Metadata-Version: 2.1
Name: kedro-boot
Version: 0.1.0
Summary: A kedro plugin that streamlines the integration between Kedro projects and external applications, making it easier for you to develop production-ready data science applications.
Home-page: https://github.com/takikadiri/kedro-boot
Author: Takieddine Kadiri
License: Apache Software License (Apache 2.0)
Keywords: kedro-plugin,framework,data apps,pipelines,machine learning,data pipelines,data science,data engineering,model serving,mlops,dataops
Classifier: Programming Language :: Python :: 3
Classifier: Framework :: Kedro
Classifier: Intended Audience :: Developers
Classifier: Operating System :: Microsoft :: Windows
Classifier: Operating System :: MacOS
Classifier: Operating System :: POSIX :: Linux
Requires-Python: >=3.7
Description-Content-Type: text/markdown
License-File: LICENSE
Requires-Dist: kedro <0.19.0,>=0.18.1
Provides-Extra: dev
Requires-Dist: pre-commit <4.0.0,>=2.0.0 ; extra == 'dev'
Requires-Dist: jupyter <2.0.0,>=1.0.0 ; extra == 'dev'
Provides-Extra: doc
Requires-Dist: sphinx <8.0.0,>=4.5.0 ; extra == 'doc'
Requires-Dist: sphinx-rtd-theme <1.4,>=1.0 ; extra == 'doc'
Requires-Dist: sphinx-markdown-tables ~=0.0.15 ; extra == 'doc'
Requires-Dist: sphinx-click <5.1,>=3.1 ; extra == 'doc'
Requires-Dist: sphinx-copybutton ~=0.5.0 ; extra == 'doc'
Requires-Dist: myst-parser <2.1.0,>=0.17.2 ; extra == 'doc'
Provides-Extra: test
Requires-Dist: pytest <8.0.0,>=5.4.0 ; extra == 'test'
Requires-Dist: pytest-cov <5.0.0,>=2.8.0 ; extra == 'test'
Requires-Dist: pytest-lazy-fixture <1.0.0,>=0.6.0 ; extra == 'test'
Requires-Dist: pytest-mock <4.0.0,>=3.1.0 ; extra == 'test'
Requires-Dist: ruff ==0.1.3 ; extra == 'test'
Requires-Dist: kedro-datasets[pandas.csvdataset] ; extra == 'test'

![Kedro Boot Logo - Ligh](.github/logo_light.png#gh-light-mode-only)
![Kedro Boot Logo - Dark](.github/logo_dark.png#gh-dark-mode-only)
[![Python version](https://img.shields.io/badge/python-3.7%20%7C%203.8%20%7C%203.9%20%7C%203.10%20%7C%203.11-blue.svg)](https://pypi.org/project/kedro/)
[![PyPI version](https://badge.fury.io/py/kedro-boot.svg)](https://badge.fury.io/py/kedro-boot)
[![License](https://img.shields.io/badge/license-Apache%202.0-blue.svg)](https://github.com/takikadiri/kedro-boot/blob/main/LICENSE)
[![Powered by Kedro](https://img.shields.io/badge/powered_by-kedro-ffc900?logo=kedro)](https://kedro.org)

# What is kedro-boot ?
Kedro Boot is a [kedro plugin](https://docs.kedro.org/en/stable/extend_kedro/plugins.html) that streamlines the integration between Kedro projects and external applications.
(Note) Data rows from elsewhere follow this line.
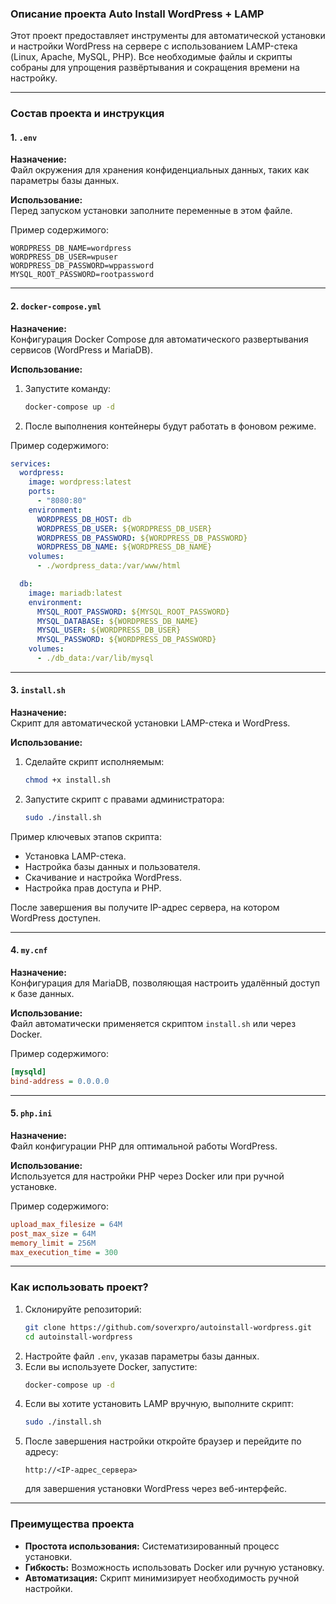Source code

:### Описание проекта Auto Install WordPress + LAMP

Этот проект предоставляет инструменты для автоматической установки и настройки WordPress на сервере с использованием LAMP-стека (Linux, Apache, MySQL, PHP). Все необходимые файлы и скрипты собраны для упрощения развёртывания и сокращения времени на настройку.

---

### Состав проекта и инструкция

#### 1. `.env`
**Назначение:**  
Файл окружения для хранения конфиденциальных данных, таких как параметры базы данных.  

**Использование:**  
Перед запуском установки заполните переменные в этом файле.  

Пример содержимого:
```dotenv
WORDPRESS_DB_NAME=wordpress
WORDPRESS_DB_USER=wpuser
WORDPRESS_DB_PASSWORD=wppassword
MYSQL_ROOT_PASSWORD=rootpassword
```

---

#### 2. `docker-compose.yml`
**Назначение:**  
Конфигурация Docker Compose для автоматического развертывания сервисов (WordPress и MariaDB).  

**Использование:**  
1. Запустите команду:
   ```bash
   docker-compose up -d
   ```
2. После выполнения контейнеры будут работать в фоновом режиме.  

Пример содержимого:
```yaml
services:
  wordpress:
    image: wordpress:latest
    ports:
      - "8080:80"
    environment:
      WORDPRESS_DB_HOST: db
      WORDPRESS_DB_USER: ${WORDPRESS_DB_USER}
      WORDPRESS_DB_PASSWORD: ${WORDPRESS_DB_PASSWORD}
      WORDPRESS_DB_NAME: ${WORDPRESS_DB_NAME}
    volumes:
      - ./wordpress_data:/var/www/html

  db:
    image: mariadb:latest
    environment:
      MYSQL_ROOT_PASSWORD: ${MYSQL_ROOT_PASSWORD}
      MYSQL_DATABASE: ${WORDPRESS_DB_NAME}
      MYSQL_USER: ${WORDPRESS_DB_USER}
      MYSQL_PASSWORD: ${WORDPRESS_DB_PASSWORD}
    volumes:
      - ./db_data:/var/lib/mysql
```

---

#### 3. `install.sh`
**Назначение:**  
Скрипт для автоматической установки LAMP-стека и WordPress.  

**Использование:**  
1. Сделайте скрипт исполняемым:
   ```bash
   chmod +x install.sh
   ```
2. Запустите скрипт с правами администратора:
   ```bash
   sudo ./install.sh
   ```

Пример ключевых этапов скрипта:
- Установка LAMP-стека.
- Настройка базы данных и пользователя.
- Скачивание и настройка WordPress.
- Настройка прав доступа и PHP.

После завершения вы получите IP-адрес сервера, на котором WordPress доступен.

---

#### 4. `my.cnf`
**Назначение:**  
Конфигурация для MariaDB, позволяющая настроить удалённый доступ к базе данных.  

**Использование:**  
Файл автоматически применяется скриптом `install.sh` или через Docker.  

Пример содержимого:
```ini
[mysqld]
bind-address = 0.0.0.0
```

---

#### 5. `php.ini`
**Назначение:**  
Файл конфигурации PHP для оптимальной работы WordPress.  

**Использование:**  
Используется для настройки PHP через Docker или при ручной установке.  

Пример содержимого:
```ini
upload_max_filesize = 64M
post_max_size = 64M
memory_limit = 256M
max_execution_time = 300
```

---

### Как использовать проект?
1. Склонируйте репозиторий:
   ```bash
   git clone https://github.com/soverxpro/autoinstall-wordpress.git
   cd autoinstall-wordpress
   ```
2. Настройте файл `.env`, указав параметры базы данных.  
3. Если вы используете Docker, запустите:
   ```bash
   docker-compose up -d
   ```
4. Если вы хотите установить LAMP вручную, выполните скрипт:
   ```bash
   sudo ./install.sh
   ```
5. После завершения настройки откройте браузер и перейдите по адресу:
   ```
   http://<IP-адрес_сервера>
   ```
   для завершения установки WordPress через веб-интерфейс.

---

### Преимущества проекта
- **Простота использования:** Систематизированный процесс установки.
- **Гибкость:** Возможность использовать Docker или ручную установку.
- **Автоматизация:** Скрипт минимизирует необходимость ручной настройки.

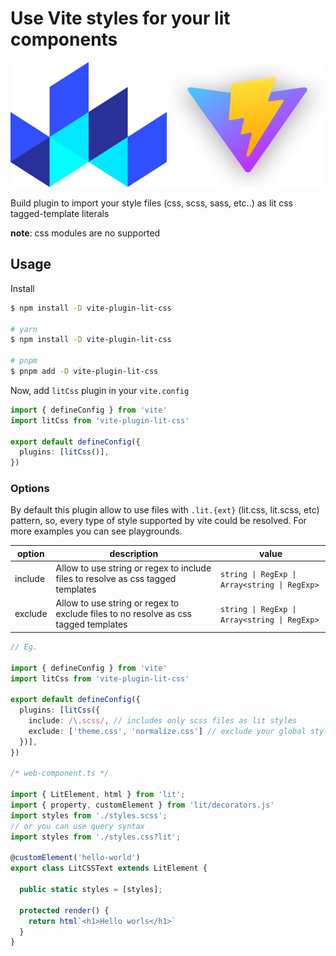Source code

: # Use Vite styles for your lit components

<p align="center">
  <img width="250" height="200" src="https://raw.githubusercontent.com/redfox-mx/vite-lit-css/main/docs/lit.svg">
  <img width="250" height="200" src="https://raw.githubusercontent.com/redfox-mx/vite-lit-css/main/docs/vite.png">
</p>

Build plugin to import your style files (css, scss, sass, etc..) as lit css tagged-template literals 

__note__: css modules are no supported

## Usage

Install

```bash
$ npm install -D vite-plugin-lit-css

# yarn
$ npm install -D vite-plugin-lit-css

# pnpm
$ pnpm add -D vite-plugin-lit-css
```

Now, add `litCss` plugin in your `vite.config`

```ts
import { defineConfig } from 'vite'
import litCss from 'vite-plugin-lit-css'

export default defineConfig({
  plugins: [litCss()],
})
```

### Options

By default this plugin allow to use files with `.lit.{ext}` (lit.css, lit.scss, etc) pattern, so, every type of style supported by vite could be resolved. For more examples you can see playgrounds.


| option | description | value |
|--|--|--|
|include| Allow to use string or regex to include files to resolve as css tagged templates | `string \| RegExp \| Array<string \| RegExp>` |
|exclude| Allow to use string or regex to exclude files to no resolve as css tagged templates | `string \| RegExp \| Array<string \| RegExp>` |

```ts
// Eg.

import { defineConfig } from 'vite'
import litCss from 'vite-plugin-lit-css'

export default defineConfig({
  plugins: [litCss({
    include: /\.scss/, // includes only scss files as lit styles
    exclude: ['theme.css', 'normalize.css'] // exclude your global styles
  })],
})

/* web-component.ts */

import { LitElement, html } from 'lit';
import { property, customElement } from 'lit/decorators.js'
import styles from './styles.scss';
// or you can use query syntax
import styles from './styles.css?lit';

@customElement('hello-world')
export class LitCSSText extends LitElement {

  public static styles = [styles];

  protected render() {
    return html`<h1>Hello worls</h1>`
  }
}
```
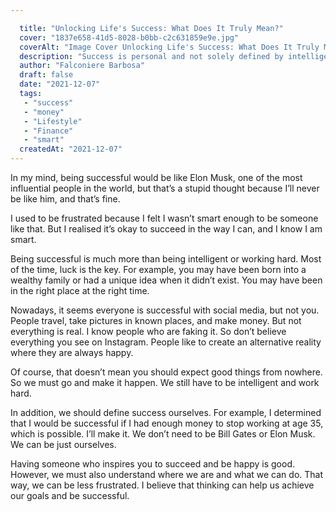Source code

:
 ```yaml
---

  title: "Unlocking Life's Success: What Does It Truly Mean?"
  cover: "1837e658-41d5-8028-b0bb-c2c631859e9e.jpg"
  coverAlt: "Image Cover Unlocking Life's Success: What Does It Truly Mean?"
  description: "Success is personal and not solely defined by intelligence or hard work; luck plays a significant role. It's important to create your own definition of success and not be misled by social media portrayals of happiness. Focus on your goals and recognize your unique path to fulfillment."
  author: "Falconiere Barbosa"
  draft: false
  date: "2021-12-07"
  tags:
   - "success"
   - "money"
   - "Lifestyle"
   - "Finance"
   - "smart"
  createdAt: "2021-12-07"
---
```


  

In my mind, being successful would be like Elon Musk, one of the most influential people in the world, but that’s a stupid thought because I’ll never be like him, and that’s fine.

I used to be frustrated because I felt I wasn’t smart enough to be someone like that. But I realised it’s okay to succeed in the way I can, and I know I am smart.

Being successful is much more than being intelligent or working hard. Most of the time, luck is the key. For example, you may have been born into a wealthy family or had a unique idea when it didn’t exist. You may have been in the right place at the right time.

Nowadays, it seems everyone is successful with social media, but not you. People travel, take pictures in known places, and make money. But not everything is real. I know people who are faking it. So don’t believe everything you see on Instagram. People like to create an alternative reality where they are always happy.

Of course, that doesn’t mean you should expect good things from nowhere. So we must go and make it happen. We still have to be intelligent and work hard.

In addition, we should define success ourselves. For example, I determined that I would be successful if I had enough money to stop working at age 35, which is possible. I’ll make it. We don’t need to be Bill Gates or Elon Musk. We can be just ourselves.

Having someone who inspires you to succeed and be happy is good. However, we must also understand where we are and what we can do. That way, we can be less frustrated. I believe that thinking can help us achieve our goals and be successful.
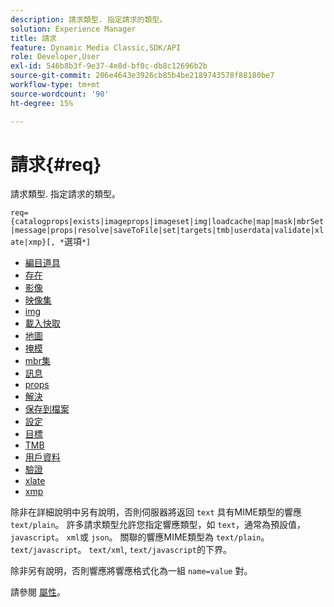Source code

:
 ```yaml
---
description: 請求類型. 指定請求的類型。
solution: Experience Manager
title: 請求
feature: Dynamic Media Classic,SDK/API
role: Developer,User
exl-id: 546b8b3f-9e37-4e8d-bf0c-db8c12696b2b
source-git-commit: 206e4643e3926cb85b4be2189743578f88180be7
workflow-type: tm+mt
source-wordcount: '90'
ht-degree: 15%

---
```


# 請求{#req}

請求類型. 指定請求的類型。

`req={catalogprops|exists|imageprops|imageset|img|loadcache|map|mask|mbrSet|message|props|resolve|saveToFile|set|targets|tmb|userdata|validate|xlate|xmp}[, *`選項`*]`

* [編目道具](r-catalogprops.md)
* [存在](r-exists.md)
* [影像](r-imageprops.md)
* [映像集](r-imageset-req.md)
* [img](r-img.md)
* [載入快取](r-loadcache.md)
* [地圖](r-map-req.md)
* [掩模](r-mask-req.md)
* [mbr集](r-mbrset.md)
* [訊息](r-message.md)
* [props](r-props.md)
* [解決](r-resolve.md)
* [保存到檔案](r-savetofile.md)
* [設定](r-set.md)
* [目標](r-targets.md)
* [TMB](r-tmb.md)
* [用戶資料](r-userdata.md)
* [驗證](r-is-http-validate.md)
* [xlate](r-xlate.md)
* [xmp](r-xmp.md)

除非在詳細說明中另有說明，否則伺服器將返回 `text` 具有MIME類型的響應 `text/plain`。 許多請求類型允許您指定響應類型，如 `text`，通常為預設值， `javascript`。 `xml`或 `json`。 關聯的響應MIME類型為 `text/plain`。 `text/javascript`。 `text/xml`, `text/javascript`的下界。

除非另有說明，否則響應將響應格式化為一組 `name=value` 對。

請參閱 [屬性](../../../../../../is-api/http-ref/image-serving-api-ref/c-http-protocol-reference/c-response-data/c-properties/c-properties.md#concept-49c609fd6de942cab422ee412353c9d9)。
It offers a framework for seamlessly interacting with kedro's pipeline and catalog. This include features like injecting application's data into kedro catalog and dynamically orchestrating multiple kedro pipeline runs.

This enable using Kedro pipelines in a wide range of online and low latency use cases, including model serving, data apps (streamlit, dash), statistical simulations, paralell processing of unstructured data, streaming, and more.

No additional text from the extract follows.